ENTRIES SHOWN
_ _ _ _ _ _ _

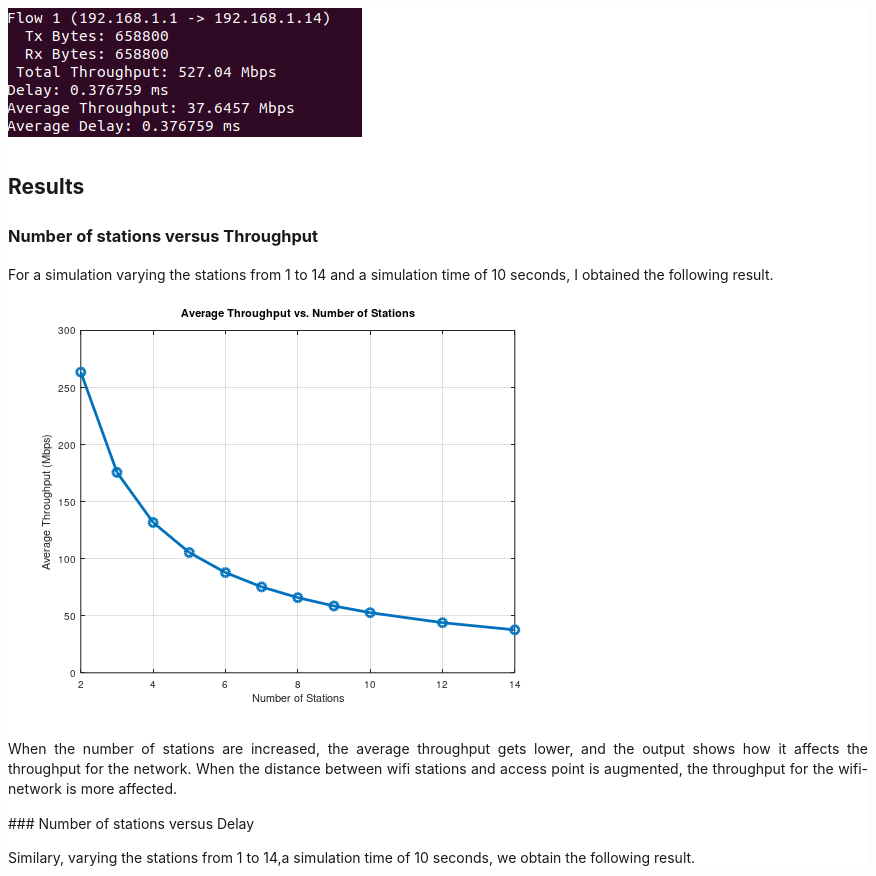 ![flow](https://github.com/bmw-ece-ntust/multimedia-wireless-network/blob/2024-D11215805-Dawit-Hadush-Hailu/assets/flow.PNG)

## Results
### Number of stations versus Throughput 
For a simulation varying the stations from 1 to 14 and a simulation time of 10 seconds, I obtained the following result.

![Throughputvsstation](https://github.com/bmw-ece-ntust/multimedia-wireless-network/blob/2024-D11215805-Dawit-Hadush-Hailu/assets/Throughputvsstation.png)

 <p align="justify">
When the number of stations are increased, the average throughput gets lower, and the output shows how it affects the throughput for the network. When the distance between wifi stations and access point is augmented, the throughput for the wifi-network is more affected. 
 </p>
### Number of stations versus Delay 

Similary, varying the stations  from 1 to 14,a simulation time of 10 seconds, we obtain the following result. 
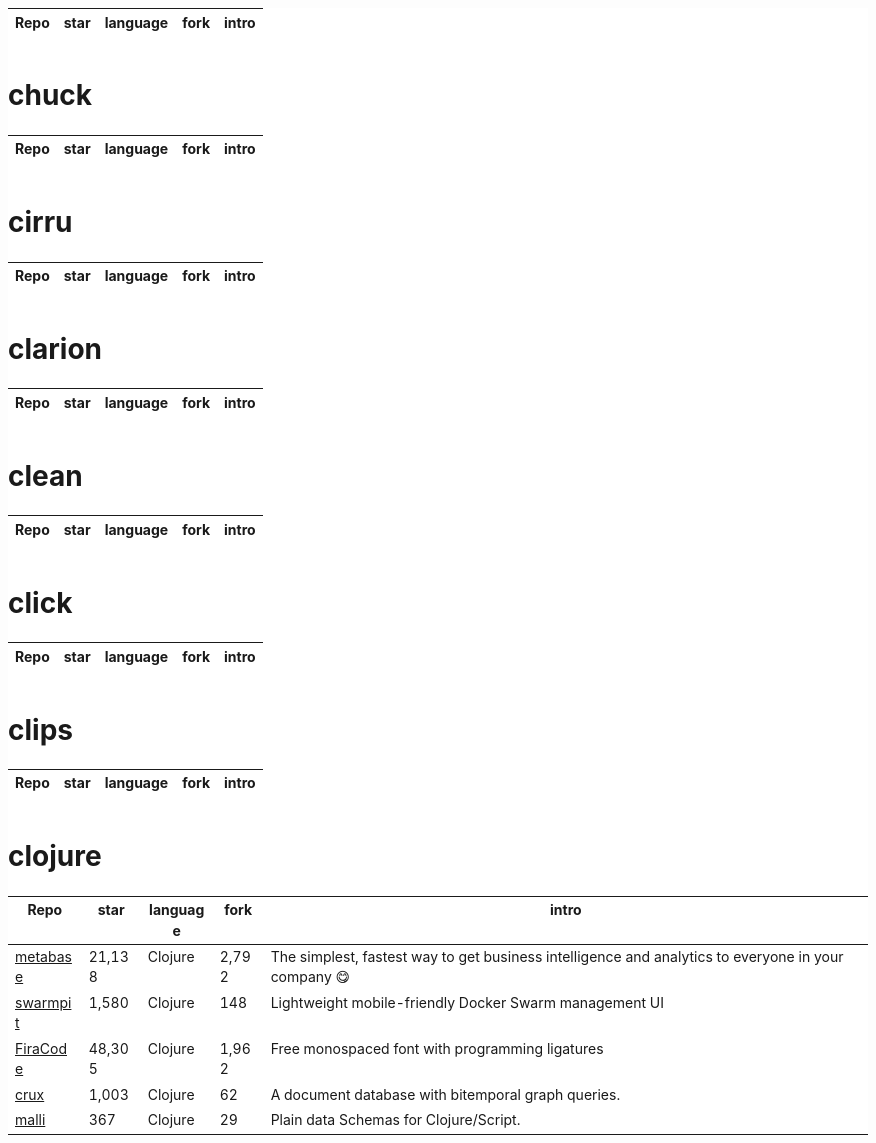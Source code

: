 Repo|star|language|fork|intro
-|-|-|-|-



# chuck

Repo|star|language|fork|intro
-|-|-|-|-



# cirru

Repo|star|language|fork|intro
-|-|-|-|-



# clarion

Repo|star|language|fork|intro
-|-|-|-|-



# clean

Repo|star|language|fork|intro
-|-|-|-|-



# click

Repo|star|language|fork|intro
-|-|-|-|-



# clips

Repo|star|language|fork|intro
-|-|-|-|-



# clojure

Repo|star|language|fork|intro
-|-|-|-|-
[metabase](https://github.com/metabase/metabase)|21,138|Clojure|2,792|The simplest, fastest way to get business intelligence and analytics to everyone in your company 😋
[swarmpit](https://github.com/swarmpit/swarmpit)|1,580|Clojure|148|Lightweight mobile-friendly Docker Swarm management UI
[FiraCode](https://github.com/tonsky/FiraCode)|48,305|Clojure|1,962|Free monospaced font with programming ligatures
[crux](https://github.com/juxt/crux)|1,003|Clojure|62|A document database with bitemporal graph queries.
[malli](https://github.com/metosin/malli)|367|Clojure|29|Plain data Schemas for Clojure/Script.
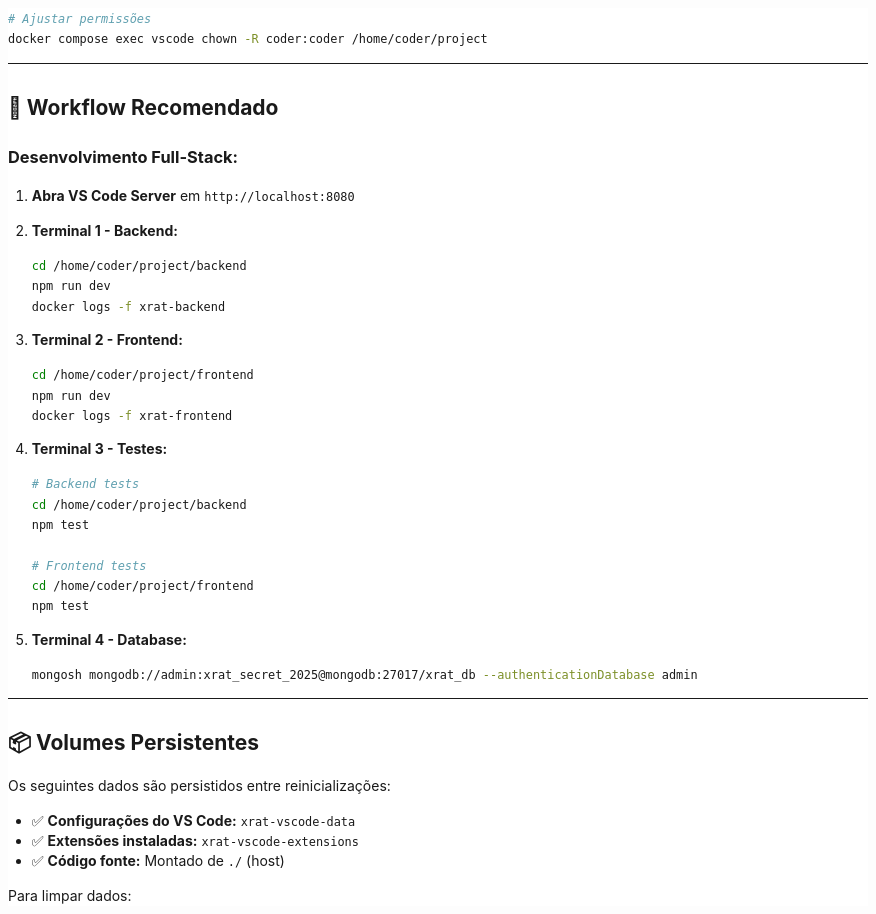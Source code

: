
```bash
# Ajustar permissões
docker compose exec vscode chown -R coder:coder /home/coder/project
```

---

## 🔄 Workflow Recomendado

### Desenvolvimento Full-Stack:

1. **Abra VS Code Server** em `http://localhost:8080`

2. **Terminal 1 - Backend:**

   ```bash
   cd /home/coder/project/backend
   npm run dev
   docker logs -f xrat-backend
   ```

3. **Terminal 2 - Frontend:**

   ```bash
   cd /home/coder/project/frontend
   npm run dev
   docker logs -f xrat-frontend
   ```

4. **Terminal 3 - Testes:**

   ```bash
   # Backend tests
   cd /home/coder/project/backend
   npm test

   # Frontend tests
   cd /home/coder/project/frontend
   npm test
   ```

5. **Terminal 4 - Database:**
   ```bash
   mongosh mongodb://admin:xrat_secret_2025@mongodb:27017/xrat_db --authenticationDatabase admin
   ```

---

## 📦 Volumes Persistentes

Os seguintes dados são persistidos entre reinicializações:

- ✅ **Configurações do VS Code:** `xrat-vscode-data`
- ✅ **Extensões instaladas:** `xrat-vscode-extensions`
- ✅ **Código fonte:** Montado de `./` (host)

Para limpar dados:
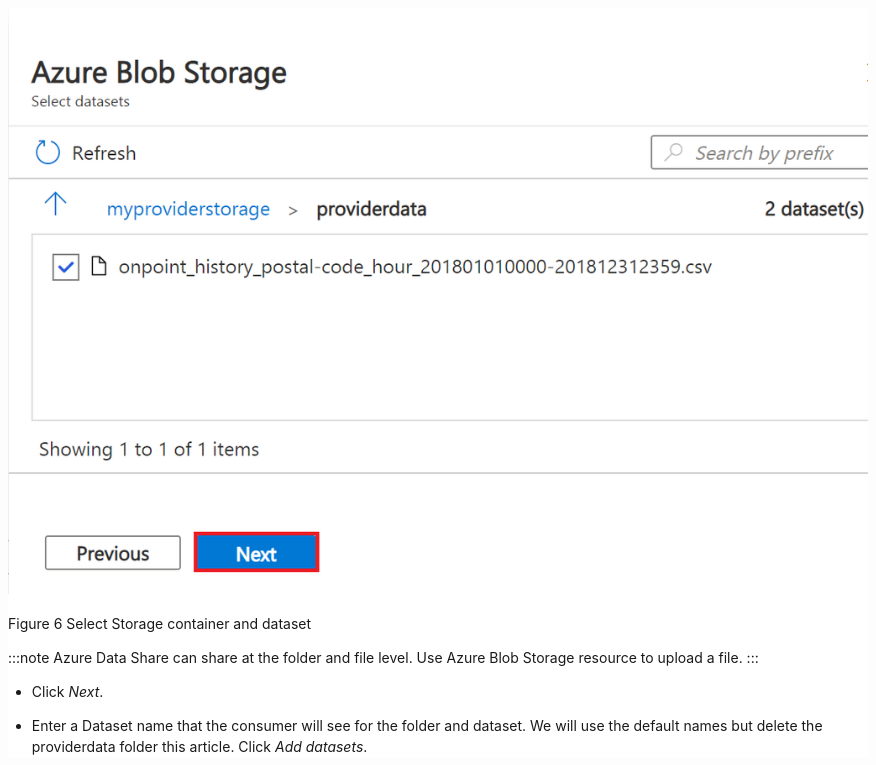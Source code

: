 ![](../cloud-guides/images/connect-azure-data-share-to-teradata-vantage/image8.png)

Figure 6 Select Storage container and dataset

:::note
Azure Data Share can share at the folder and file level. Use Azure Blob Storage resource to upload a file.
:::

* Click *Next*.

* Enter a Dataset name that the consumer will see for the folder and dataset. We will use the default names but delete the providerdata folder this article. Click *Add datasets*.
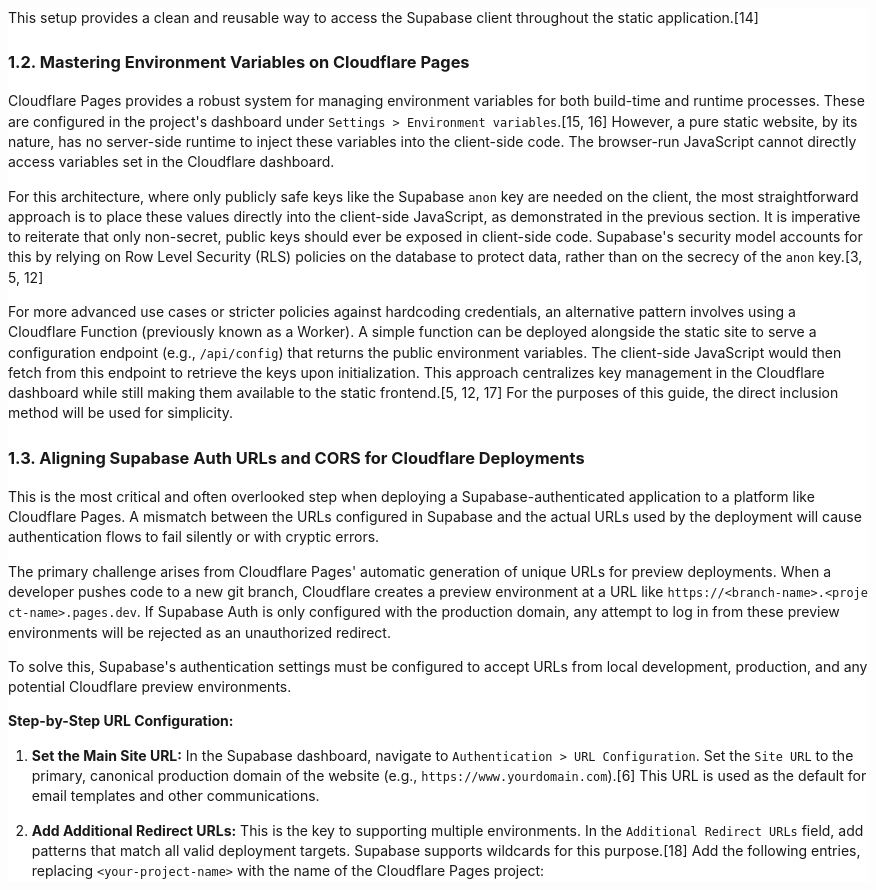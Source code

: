 This setup provides a clean and reusable way to access the Supabase client throughout the static application.[14]

### 1.2. Mastering Environment Variables on Cloudflare Pages

Cloudflare Pages provides a robust system for managing environment variables for both build-time and runtime processes. These are configured in the project's dashboard under `Settings > Environment variables`.[15, 16] However, a pure static website, by its nature, has no server-side runtime to inject these variables into the client-side code. The browser-run JavaScript cannot directly access variables set in the Cloudflare dashboard.

For this architecture, where only publicly safe keys like the Supabase `anon` key are needed on the client, the most straightforward approach is to place these values directly into the client-side JavaScript, as demonstrated in the previous section. It is imperative to reiterate that only non-secret, public keys should ever be exposed in client-side code. Supabase's security model accounts for this by relying on Row Level Security (RLS) policies on the database to protect data, rather than on the secrecy of the `anon` key.[3, 5, 12]

For more advanced use cases or stricter policies against hardcoding credentials, an alternative pattern involves using a Cloudflare Function (previously known as a Worker). A simple function can be deployed alongside the static site to serve a configuration endpoint (e.g., `/api/config`) that returns the public environment variables. The client-side JavaScript would then fetch from this endpoint to retrieve the keys upon initialization. This approach centralizes key management in the Cloudflare dashboard while still making them available to the static frontend.[5, 12, 17] For the purposes of this guide, the direct inclusion method will be used for simplicity.

### 1.3. Aligning Supabase Auth URLs and CORS for Cloudflare Deployments

This is the most critical and often overlooked step when deploying a Supabase-authenticated application to a platform like Cloudflare Pages. A mismatch between the URLs configured in Supabase and the actual URLs used by the deployment will cause authentication flows to fail silently or with cryptic errors.

The primary challenge arises from Cloudflare Pages' automatic generation of unique URLs for preview deployments. When a developer pushes code to a new git branch, Cloudflare creates a preview environment at a URL like `https://<branch-name>.<project-name>.pages.dev`. If Supabase Auth is only configured with the production domain, any attempt to log in from these preview environments will be rejected as an unauthorized redirect.

To solve this, Supabase's authentication settings must be configured to accept URLs from local development, production, and any potential Cloudflare preview environments.

**Step-by-Step URL Configuration:**

1.  **Set the Main Site URL:** In the Supabase dashboard, navigate to `Authentication > URL Configuration`. Set the `Site URL` to the primary, canonical production domain of the website (e.g., `https://www.yourdomain.com`).[6] This URL is used as the default for email templates and other communications.

2.  **Add Additional Redirect URLs:** This is the key to supporting multiple environments. In the `Additional Redirect URLs` field, add patterns that match all valid deployment targets. Supabase supports wildcards for this purpose.[18] Add the following entries, replacing `<your-project-name>` with the name of the Cloudflare Pages project:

_ _ _ _ _ _ _

EXERCISE
Please output the listing above exactly from its first line through the line with "For a simulation", both included, and nothing beyond that line. Omit pictures.

WRITTEN RESPONSE
 ![flow](https://github.com/bmw-ece-ntust/multimedia-wireless-network/blob/2024-D11215805-Dawit-Hadush-Hailu/assets/flow.PNG)

## Results
### Number of stations versus Throughput 
For a simulation varying the stations from 1 to 14 and a simulation time of 10 seconds, I obtained the following result.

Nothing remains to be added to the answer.